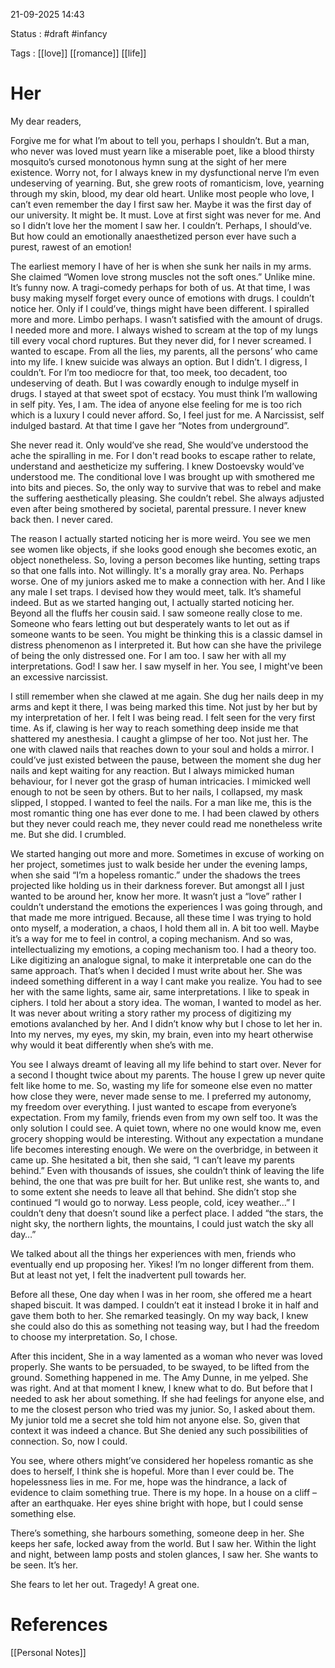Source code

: 21-09-2025 14:43

Status : #draft #infancy 

Tags : [[love]] [[romance]] [[life]]

# Her

My dear readers,

  

Forgive me for what I’m about to tell you, perhaps I shouldn’t. But a man, who never was loved must yearn like a miserable poet, like a blood thirsty mosquito’s cursed monotonous hymn sung at the sight of her mere existence. Worry not, for I always knew in my dysfunctional nerve I’m even undeserving of yearning. But, she grew roots of romanticism, love, yearning through my skin, blood, my dear old heart. Unlike most people who love, I can’t even remember the day I first saw her. Maybe it was the first day of our university. It might be. It must. Love at first sight was never for me. And so I didn’t love her the moment I saw her. I couldn’t. Perhaps, I should’ve. But how could an emotionally anaesthetized person ever have such a purest, rawest of an emotion!

  

The earliest memory I have of her is when she sunk her nails in my arms. She claimed “Women love strong muscles not the soft ones.” Unlike mine. It’s funny now. A tragi-comedy perhaps for both of us. At that time, I was busy making myself forget every ounce of emotions with drugs. I couldn’t notice her. Only if I could’ve, things might have been different. I spiralled more and more. Limbo perhaps. I wasn’t satisfied with the amount of drugs. I needed more and more. I always wished to scream at the top of my lungs till every vocal chord ruptures. But they never did, for I never screamed. I wanted to escape. From all the lies, my parents, all the persons’ who came into my life. I knew suicide was always an option. But I didn’t. I digress, I couldn’t. For I’m too mediocre for that, too meek, too decadent, too undeserving of death. But I was cowardly enough to indulge myself in drugs. I stayed at that sweet spot of ecstacy. You must think I’m wallowing in self pity. Yes, I am. The idea of anyone else feeling for me is too rich which is a luxury I could never afford. So, I feel just for me. A Narcissist, self indulged bastard. At that time I gave her “Notes from underground”. 

She never read it. Only would’ve she read, She would’ve understood the ache the spiralling in me. For I don't read books to escape rather to relate, understand and aestheticize my suffering. I knew Dostoevsky would’ve understood me. The conditional love I was brought up with smothered me into bits and pieces. So, the only way to survive that was to rebel and make the suffering aesthetically pleasing. She couldn’t rebel. She always adjusted even after being smothered by societal, parental pressure. I never knew back then. I never cared.

  

The reason I actually started noticing her is more weird. You see we men see women like objects, if she looks good enough she becomes exotic, an object nonetheless. So, loving a person becomes like hunting, setting traps so that one falls into. Not willingly. It's a morally gray area. No. Perhaps worse. One of my juniors asked me to make a connection with her. And I like any male I set traps. I devised how they would meet, talk. It’s shameful indeed. But as we started hanging out, I actually started noticing her. Beyond all the fluffs her cousin said. I saw someone really close to me. Someone who fears letting out but desperately wants to let out as if someone wants to be seen. You might be thinking this is a classic damsel in distress phenomenon as I interpreted it. But how can she have the privilege of being the only distressed one. For I am too. I saw her with all my interpretations. God! I saw her. I saw myself in her. You see, I might've been an excessive narcissist.

  

I still remember when she clawed at me again. She dug her nails deep in my arms and kept it there, I was being marked this time. Not just by her but by my interpretation of her. I felt I was being read. I felt seen for the very first time. As if, clawing is her way to reach something deep inside me that shattered my anesthesia. I caught a glimpse of her too. Not just her. The one with clawed nails that reaches down to your soul and holds a mirror. I could’ve just existed between the pause, between the moment she dug her nails and kept waiting for any reaction. But I always mimicked human behaviour, for I never got the grasp of human intricacies. I mimicked well enough to not be seen by others. But to her nails, I collapsed, my mask slipped, I stopped. I wanted to feel the nails. For a man like me, this is the most romantic thing one has ever done to me. I had been clawed by others but they never could reach me, they never could read me nonetheless write me. But she did. I crumbled.

  

We started hanging out more and more. Sometimes in excuse of working on her project, sometimes just to walk beside her under the evening lamps, when she said “I’m a hopeless romantic.” under the shadows the trees projected like holding us in their darkness forever. But amongst all I just wanted to be around her, know her more. It wasn’t just a “love” rather I couldn’t understand the emotions the experiences I was going through, and that made me more intrigued. Because, all these time I was trying to hold onto myself, a moderation, a chaos, I hold them all in. A bit too well. Maybe it’s a way for me to feel in control, a coping mechanism. And so was, intellectualizing my emotions, a coping mechanism too. I had a theory too. Like digitizing an analogue signal, to make it interpretable one can do the same approach. That’s when I decided I must write about her. She was indeed something different in a way I cant make you realize. You had to see her with the same lights, same air, same interpretations. I like to speak in ciphers. I told her about a story idea. The woman, I wanted to model as her. It was never about writing a story rather my process of digitizing my emotions avalanched by her. And I didn’t know why but I chose to let her in. Into my nerves, my eyes, my skin, my brain, even into my heart otherwise why would it beat differently when she’s with me. 

  

You see I always dreamt of leaving all my life behind to start over. Never for a second I thought twice about my parents. The house I grew up never quite felt like home to me. So, wasting my life for someone else even no matter how close they were, never made sense to me. I preferred my autonomy, my freedom over everything. I just wanted to escape from everyone’s expectation. From my family, friends even from my own self too. It was the only solution I could see. A quiet town, where no one would know me, even grocery shopping would be interesting. Without any expectation a mundane life becomes interesting enough. We were on the overbridge, in between it came up. She hesitated a bit, then she said, “I can’t leave my parents behind.” Even with thousands of issues, she couldn’t think of leaving the life behind, the one that was pre built for her. But unlike rest, she wants to, and to some extent she needs to leave all that behind. She didn’t stop she continued “I would go to norway. Less people, cold, icey weather…” I couldn’t deny that doesn’t sound like a perfect place. I added “the stars, the night sky, the northern lights, the mountains, I could just watch the sky all day…”

  

We talked about all the things her experiences with men, friends who eventually end up proposing her. Yikes! I’m no longer different from them. But at least not yet, I felt the inadvertent pull towards her.

  

Before all these, One day when I was in her room, she offered me a heart shaped biscuit. It was damped. I couldn’t eat it instead I broke it in half and gave them both to her. She remarked teasingly. On my way back, I knew she could also do this as something not teasing way, but I had the freedom to choose my interpretation. So, I chose. 

  

After this incident, She in a way lamented as a woman who never was loved properly. She wants to be persuaded, to be swayed, to be lifted from the ground. Something happened in me. The Amy Dunne, in me yelped. She was right. And at that moment I knew, I knew what to do. But before that I needed to ask her about something. If she had feelings for anyone else, and to me the closest person who tried was my junior. So, I asked about them. My junior told me a secret she told him not anyone else. So, given that context it was indeed a chance. But She denied any such possibilities of connection. So, now I could.

  

You see, where others might’ve considered her hopeless romantic as she does to herself, I think she is hopeful. More than I ever could be. The hopelessness lies in me. For me, hope was the hindrance, a lack of evidence to claim something true. There is my hope. In a house on a cliff –after an earthquake. Her eyes shine bright with hope, but I could sense something else.

There’s something, she harbours something, someone deep in her. She keeps her safe, locked away from the world. But I saw her. Within the light and night, between lamp posts and stolen glances, I saw her. She wants to be seen. It’s her. 

She fears to let her out. Tragedy! A great one.

  

# References

[[Personal Notes]] 

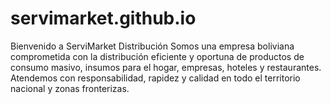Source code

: # servimarket.github.io
Bienvenido a ServiMarket Distribución Somos una empresa boliviana comprometida con la distribución eficiente y oportuna de productos de consumo masivo, insumos para el hogar, empresas, hoteles y restaurantes. Atendemos con responsabilidad, rapidez y calidad en todo el territorio nacional y zonas fronterizas.

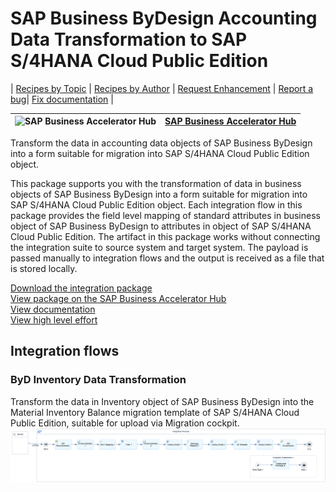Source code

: # SAP Business ByDesign Accounting Data Transformation to SAP S/4HANA Cloud Public Edition 

\| [Recipes by Topic](../../readme.md ) \| [Recipes by Author](../../author.md ) \| [Request Enhancement](https://github.com/SAP-samples/cloud-integration-flow/issues/new?assignees=&labels=Recipe%20Fix,enhancement&template=recipe-request.md&title=Improve%20SAP%20Business%20ByDesign%20Accounting%20Data%20Transformation%20to%20SAP%20S/4HANA%20Cloud%20Public%20Edition) \| [Report a bug](https://github.com/SAP-samples/cloud-integration-flow/issues/new?assignees=&labels=Recipe%20Fix,bug&template=bug_report.md&title=Issue%20with%20SAP%20Business%20ByDesign%20Accounting%20Data%20Transformation%20to%20SAP%20S/4HANA%20Cloud%20Public%20Edition)\| [Fix documentation](https://github.com/SAP-samples/cloud-integration-flow/issues/new?assignees=&labels=Recipe%20Fix,documentation&template=bug_report.md&title=Docu%20fix%20SAP%20Business%20ByDesign%20Accounting%20Data%20Transformation%20to%20SAP%20S/4HANA%20Cloud%20Public%20Edition) \| 

 ![SAP Business Accelerator Hub](https://github.com/SAPAPIBusinessHub.png?size=50 ) | [SAP Business Accelerator Hub](https://api.sap.com/allcommunity) | 
 ----|----| 

Transform the data in accounting data objects of SAP Business ByDesign into a form suitable for migration into SAP S/4HANA Cloud Public Edition object.

<p>This package supports you with the transformation of data in business objects of SAP Business ByDesign into a form suitable for migration into SAP S/4HANA Cloud Public Edition object. Each integration flow in this package provides the field level mapping of standard attributes in business object of SAP Business ByDesign to attributes in object of SAP S/4HANA Cloud Public Edition. The artifact in this package works without connecting the integration suite to source system and target system. The payload is passed manually to integration flows and the output is received as a file that is stored locally.</p>

[Download the integration package](SAPBusinessByDesignAccountingDataTransformationtoSAPS4HANACloudPublicEdition.zip)\
[View package on the SAP Business Accelerator Hub](https://api.sap.com/package/SAPBusinessByDesignAccountingDataTransformationtoSAPS4HANACloudPublicEdition)\
[View documentation](SAPBusinessByDesignAccountingDataTransformationtoSAPS4HANACloudPublicEdition.pdf)\
[View high level effort](effort.md)
## Integration flows
### ByD Inventory Data Transformation 
Transform the data in Inventory object of SAP Business ByDesign into the Material Inventory Balance migration template of SAP S/4HANA Cloud Public Edition, suitable for upload via Migration cockpit. \
 ![input-image](Inventory_Data_Transformation.png)
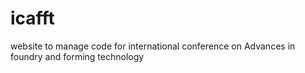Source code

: # icafft
website to manage code for international conference on Advances in foundry and forming technology
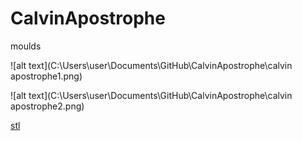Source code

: # CalvinApostrophe
moulds

![alt text](C:\Users\user\Documents\GitHub\CalvinApostrophe\calvin apostrophe1.png)

![alt text](C:\Users\user\Documents\GitHub\CalvinApostrophe\calvin apostrophe2.png)

[stl](stl_objects.zip)


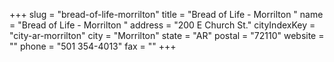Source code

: +++
slug = "bread-of-life-morrilton"
title = "Bread of Life - Morrilton "
name = "Bread of Life - Morrilton "
address = "200 E Church St."
cityIndexKey = "city-ar-morrilton"
city = "Morrilton"
state = "AR"
postal = "72110"
website = ""
phone = "501 354-4013"
fax = ""
+++
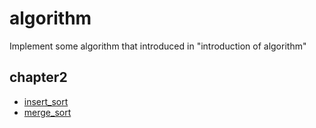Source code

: # algorithm
Implement some algorithm that introduced in "introduction of algorithm"

## chapter2

* [insert_sort](./chapter_2/insert_sort.hpp)
* [merge_sort](./chapter_2/merge_sort.hpp)

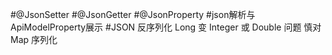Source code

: #@JsonSetter
#@JsonGetter
#@JsonProperty
[](https://blog.csdn.net/reee112/article/details/83345629)
#json解析与ApiModelProperty展示
[](https://blog.csdn.net/weixin_42260270/article/details/104055274)
#JSON 反序列化 Long 变 Integer 或 Double 问题
慎对 Map 序列化
[](https://cloud.tencent.com/developer/article/1889767)
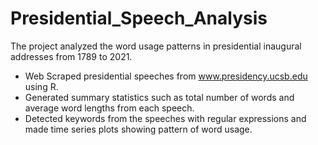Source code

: # Presidential_Speech_Analysis

The project analyzed the word usage patterns in presidential inaugural addresses from 1789 to 2021.

* Web Scraped presidential speeches from www.presidency.ucsb.edu using R.
* Generated summary statistics such as total number of words and average word lengths from each speech.
* Detected keywords from the speeches with regular expressions and made time series plots showing pattern of word usage. 
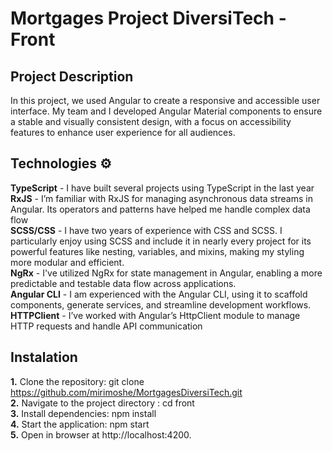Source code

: # Mortgages Project DiversiTech - Front

## Project Description
In this project, we used Angular to create a responsive and accessible user interface. My team and I developed Angular Material components to ensure a stable and visually consistent design, with a focus on accessibility features to enhance user experience for all audiences.

## Technologies ⚙️
**TypeScript** - I have built several projects using TypeScript in the last year  
**RxJS** - I’m familiar with RxJS for managing asynchronous data streams in Angular. Its operators and patterns have helped me handle complex data flow  
**SCSS/CSS** - I have two years of experience with CSS and SCSS. I particularly enjoy using SCSS and include it in nearly every project for its powerful features like nesting, variables, and mixins, making my styling more modular and efficient.  
**NgRx** - I've utilized NgRx for state management in Angular, enabling a more predictable and testable data flow across applications.  
**Angular CLI** - I am experienced with the Angular CLI, using it to scaffold components, generate services, and streamline development workflows.  
**HTTPClient** - I’ve worked with Angular’s HttpClient module to manage HTTP requests and handle API communication  

## Instalation
**1.** Clone the repository: git clone https://github.com/mirimoshe/MortgagesDiversiTech.git   
**2.** Navigate to the project directory : cd front  
**3.** Install dependencies: npm install  
**4.** Start the application: npm start  
**5.** Open in browser at http://localhost:4200.  
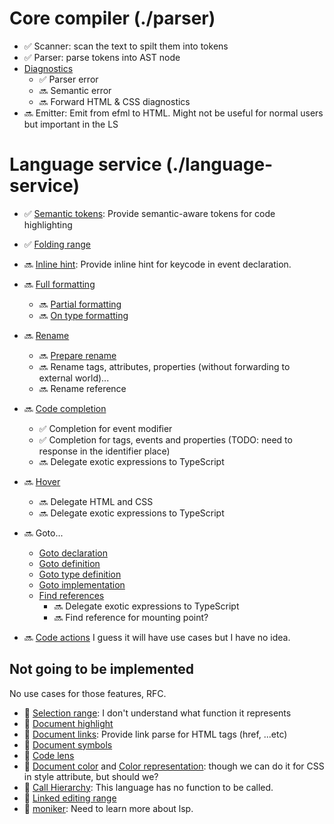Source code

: # Core compiler (./parser)

-   ✅ Scanner: scan the text to spilt them into tokens
-   ✅ Parser: parse tokens into AST node
-   [Diagnostics](https://microsoft.github.io/language-server-protocol/specifications/specification-current/#diagnostic)
    -   ✅ Parser error
    -   🔜 Semantic error
    -   🔜 Forward HTML & CSS diagnostics
-   🔜 Emitter: Emit from efml to HTML. Might not be useful for normal users but important in the LS

# Language service (./language-service)

-   ✅ [Semantic tokens](https://microsoft.github.io/language-server-protocol/specifications/specification-current/#textDocument_semanticTokens): Provide semantic-aware tokens for code highlighting
-   ✅ [Folding range](https://microsoft.github.io/language-server-protocol/specifications/specification-current/#textDocument_foldingRange)
-   🔜 [Inline hint](https://github.com/microsoft/language-server-protocol/issues/956): Provide inline hint for keycode in event declaration.
-   🔜 [Full formatting](https://microsoft.github.io/language-server-protocol/specifications/specification-current/#textDocument_formatting)
    -   🔜 [Partial formatting](https://microsoft.github.io/language-server-protocol/specifications/specification-current/#textDocument_rangeFormatting)
    -   🔜 [On type formatting](https://microsoft.github.io/language-server-protocol/specifications/specification-current/#textDocument_onTypeFormatting)
-   🔜 [Rename](https://microsoft.github.io/language-server-protocol/specifications/specification-current/#textDocument_rename)
    -   🔜 [Prepare rename](https://microsoft.github.io/language-server-protocol/specifications/specification-current/#textDocument_prepareRename)
    -   🔜 Rename tags, attributes, properties (without forwarding to external world)...
    -   🔜 Rename reference
-   🔜 [Code completion](https://microsoft.github.io/language-server-protocol/specifications/specification-current/#textDocument_completion)
    -   ✅ Completion for event modifier
    -   ✅ Completion for tags, events and properties (TODO: need to response in the identifier place)
    -   🔜 Delegate exotic expressions to TypeScript
-   🔜 [Hover](https://microsoft.github.io/language-server-protocol/specifications/specification-current/#textDocument_hover)
    -   🔜 Delegate HTML and CSS
    -   🔜 Delegate exotic expressions to TypeScript
-   🔜 Goto...

    -   [Goto declaration](https://microsoft.github.io/language-server-protocol/specifications/specification-current/#textDocument_declaration)
    -   [Goto definition](https://microsoft.github.io/language-server-protocol/specifications/specification-current/#textDocument_definition)
    -   [Goto type definition](https://microsoft.github.io/language-server-protocol/specifications/specification-current/#textDocument_typeDefinition)
    -   [Goto implementation](https://microsoft.github.io/language-server-protocol/specifications/specification-current/#textDocument_implementation)
    -   [Find references](https://microsoft.github.io/language-server-protocol/specifications/specification-current/#textDocument_references)
        -   🔜 Delegate exotic expressions to TypeScript
        -   🔜 Find reference for mounting point?

-   🔜 [Code actions](https://microsoft.github.io/language-server-protocol/specifications/specification-current/#textDocument_codeAction)
    I guess it will have use cases but I have no idea.

## Not going to be implemented

No use cases for those features, RFC.

-   🚫 [Selection range](https://microsoft.github.io/language-server-protocol/specifications/specification-current/#textDocument_selectionRange): I don't understand what function it represents
-   🚫 [Document highlight](https://microsoft.github.io/language-server-protocol/specifications/specification-current/#textDocument_documentHighlight)
-   🚫 [Document links](https://microsoft.github.io/language-server-protocol/specifications/specification-current/#textDocument_documentLink): Provide link parse for HTML tags (href, ...etc)
-   🚫 [Document symbols](https://microsoft.github.io/language-server-protocol/specifications/specification-current/#textDocument_documentSymbol)
-   🚫 [Code lens](https://microsoft.github.io/language-server-protocol/specifications/specification-current/#textDocument_codeLens)
-   🚫 [Document color](https://microsoft.github.io/language-server-protocol/specifications/specification-current/#textDocument_documentColor) and [Color representation](https://microsoft.github.io/language-server-protocol/specifications/specification-current/#textDocument_colorPresentation): though we can do it for CSS in style attribute, but should we?
-   🚫 [Call Hierarchy](https://microsoft.github.io/language-server-protocol/specifications/specification-current/#textDocument_prepareCallHierarchy): This language has no function to be called.
-   🚫 [Linked editing range](https://microsoft.github.io/language-server-protocol/specifications/specification-current/#textDocument_linkedEditingRange)
-   🚫 [moniker](https://microsoft.github.io/language-server-protocol/specifications/specification-current/#textDocument_moniker): Need to learn more about lsp.
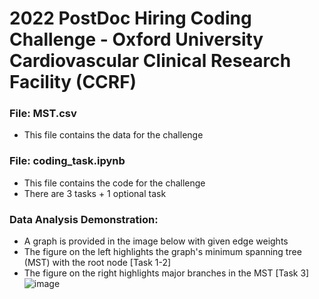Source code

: # 2022 PostDoc Hiring Coding Challenge - Oxford University Cardiovascular Clinical Research Facility (CCRF)

### File: MST.csv
- This file contains the data for the challenge

### File: coding_task.ipynb
- This file contains the code for the challenge
- There are 3 tasks + 1 optional task

### Data Analysis Demonstration:
- A graph is provided in the image below with given edge weights
- The figure on the left highlights the graph's minimum spanning tree (MST) with the root node [Task 1-2]
- The figure on the right highlights major branches in the MST [Task 3]
![image](https://user-images.githubusercontent.com/29684281/202913406-fa14c937-176d-482e-804e-a2efb5184218.png)
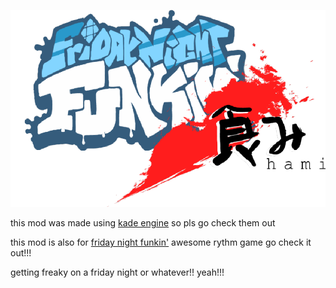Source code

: 
![vs hami logo thingy](assets/preload/images/KadeEngineLogo.png)

this mod was made using [kade engine](https://github.com/KadeDev/Kade-Engine) so pls go check them out

this mod is also for [friday night funkin'](https://ninja-muffin24.itch.io/funkin) awesome rythm game go check it out!!!

getting freaky on a friday night or whatever!! yeah!!!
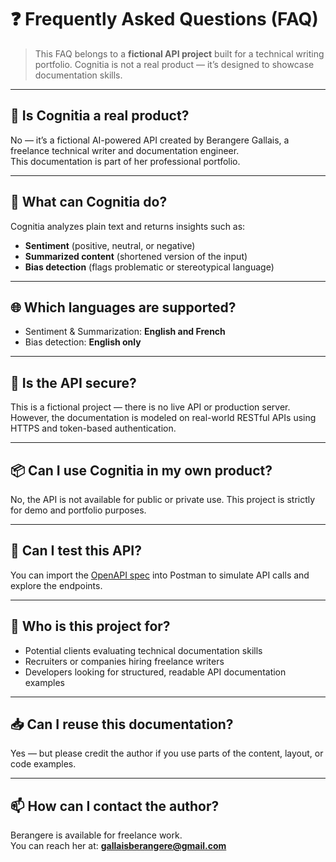 # ❓ Frequently Asked Questions (FAQ)

> This FAQ belongs to a **fictional API project** built for a technical writing portfolio.
> Cognitia is not a real product — it’s designed to showcase documentation skills.

---

## 🤔 Is Cognitia a real product?

No — it’s a fictional AI-powered API created by Berangere Gallais, a freelance technical writer and documentation engineer.  
This documentation is part of her professional portfolio.

---

## 🧠 What can Cognitia do?

Cognitia analyzes plain text and returns insights such as:

- **Sentiment** (positive, neutral, or negative)
- **Summarized content** (shortened version of the input)
- **Bias detection** (flags problematic or stereotypical language)

---

## 🌐 Which languages are supported?

- Sentiment & Summarization: **English and French**
- Bias detection: **English only**

---

## 🔐 Is the API secure?

This is a fictional project — there is no live API or production server.  
However, the documentation is modeled on real-world RESTful APIs using HTTPS and token-based authentication.

---

## 📦 Can I use Cognitia in my own product?

No, the API is not available for public or private use. This project is strictly for demo and portfolio purposes.

---

## 🧪 Can I test this API?

You can import the [OpenAPI spec](./openapi-cognitia.json) into Postman to simulate API calls and explore the endpoints.

---

## 💼 Who is this project for?

- Potential clients evaluating technical documentation skills
- Recruiters or companies hiring freelance writers
- Developers looking for structured, readable API documentation examples

---

## 📥 Can I reuse this documentation?

Yes — but please credit the author if you use parts of the content, layout, or code examples.

---

## 📫 How can I contact the author?

Berangere is available for freelance work.  
You can reach her at: **<gallaisberangere@gmail.com>**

+ + +

• **TRY IT**
Starting at the line containing "this mod was" and stopping at the line containing "This is a fictional", output every line above exactly, both ends included, with pictures omitted.

• **ANSWER TO THE PROBLEM**
this mod was made using [kade engine](https://github.com/KadeDev/Kade-Engine) so pls go check them out

this mod is also for [friday night funkin'](https://ninja-muffin24.itch.io/funkin) awesome rythm game go check it out!!!

getting freaky on a friday night or whatever!! yeah!!!
 # ❓ Frequently Asked Questions (FAQ)

> This FAQ belongs to a **fictional API project** built for a technical writing portfolio.
> Cognitia is not a real product — it’s designed to showcase documentation skills.

---

## 🤔 Is Cognitia a real product?

No — it’s a fictional AI-powered API created by Berangere Gallais, a freelance technical writer and documentation engineer.  
This documentation is part of her professional portfolio.

---

## 🧠 What can Cognitia do?

Cognitia analyzes plain text and returns insights such as:

- **Sentiment** (positive, neutral, or negative)
- **Summarized content** (shortened version of the input)
- **Bias detection** (flags problematic or stereotypical language)

---

## 🌐 Which languages are supported?

- Sentiment & Summarization: **English and French**
- Bias detection: **English only**

---

## 🔐 Is the API secure?

This is a fictional project — there is no live API or production server.  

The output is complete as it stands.